■ Exercise material:
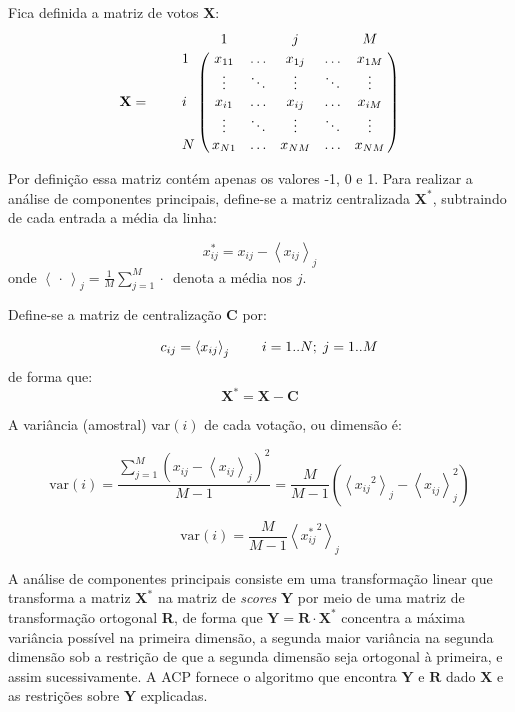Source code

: \documentclass[
	article,			%
	12pt,				%
	oneside,			%
	a4paper,			%
	english,			%
	brazil,				%
	sumario=tradicional,
	oldfontcommands %
	]{abntex2}
\newcommand{\tikzmark}[1]{\tikz[overlay, remember picture] \coordinate (#1);}
\let\bbordermatrix\bordermatrix
\begin{document}
Fica definida a matriz de votos $\mathbf{X}$:
\medskip{}
\[
  \mathbf{X} = \qquad \bbordermatrix{~  & \tikzmark{harrowleft} 1 & ~ & j & ~
                        & M\tikzmark{harrowright}  \cr
                    \tikzmark{varrowtop} 
                    1 & x_{11} & \ldots & x_{1j} & \ldots & x_{1M} \cr
                    ~ & \vdots & \ddots & \vdots & \ddots & \vdots \cr
                    i & x_{i1} & \ldots & x_{ij} & \ldots & x_{iM} \cr
                    ~ & \vdots & \ddots & \vdots & \ddots & \vdots \cr
                    \tikzmark{varrowbottom}
                    N & x_{N1} & \ldots & x_{NM} & \ldots & x_{NM} \cr
                    }
\]

Por definição essa matriz contém apenas os valores -1, 0 e 1. Para realizar a análise de componentes principais, define-se a matriz centralizada $\mathbf{X^{*}}$, subtraindo de cada entrada a média da linha:

\begin{equation}
  x_{ij}^{*} = x_{ij} - \left< x_{ij} \right>_j 
  \label{eq:x-estrela}
\end{equation}
onde $\left< \,\cdot\, \right>_j = \frac{1}{M}\sum_{j=1}^{M} \cdot\,$ denota a média nos $j$.

Define-se a matriz de centralização $\mathbf{C}$ por:

\[
  \begin{array}{r r r r}
    ~ & c_{ij} = \left< x_{ij} \right>_{j} & ~ & i=1..N;\;j=1..M \\
  \end{array}
\]
de forma que:
\[
  \mathbf{X^{*}} = \mathbf{X} - \mathbf{C}
\]

A variância (amostral) var$(i)$ de cada votação, ou dimensão é:

\[
\mathrm{var}(i) = \frac{\sum_{j=1}^M \left( x_{ij} - \left< x_{ij} \right>_j \right)^2 }{M-1}
= \frac{M}{M-1}\left(\left< {x_{ij}}^{2} \right>_{j} - \left< x_{ij}^{~}\right>_{j}^{2} \right)
\]

\begin{equation}
\mathrm{var}(i) = \frac{M}{M-1}\left<{x_{ij}^{*}}^{2}\right>_{j}
\label{eq:variancia}
\end{equation}

A análise de componentes principais consiste em uma transformação linear que transforma a matriz $\mathbf{X^{*}}$ na matriz de \emph{scores} $\mathbf{Y}$ por meio de uma matriz de transformação ortogonal \textbf{R}, de forma que  $\mathbf{Y} = \mathbf{R}\cdot \mathbf{X^{*}}$ concentra a máxima variância possível na primeira dimensão, a segunda maior variância na segunda dimensão sob a restrição de que a segunda dimensão seja ortogonal à primeira, e assim sucessivamente. A ACP fornece o algoritmo que encontra $\mathbf{Y}$ e $\mathbf{R}$ dado $\mathbf{X}$ e as restrições sobre $\mathbf{Y}$ explicadas. 
\end{document}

■ The problem: How many lines of the listing above hold the string "variância"? Answer with the number alone.

■ Answer box: 2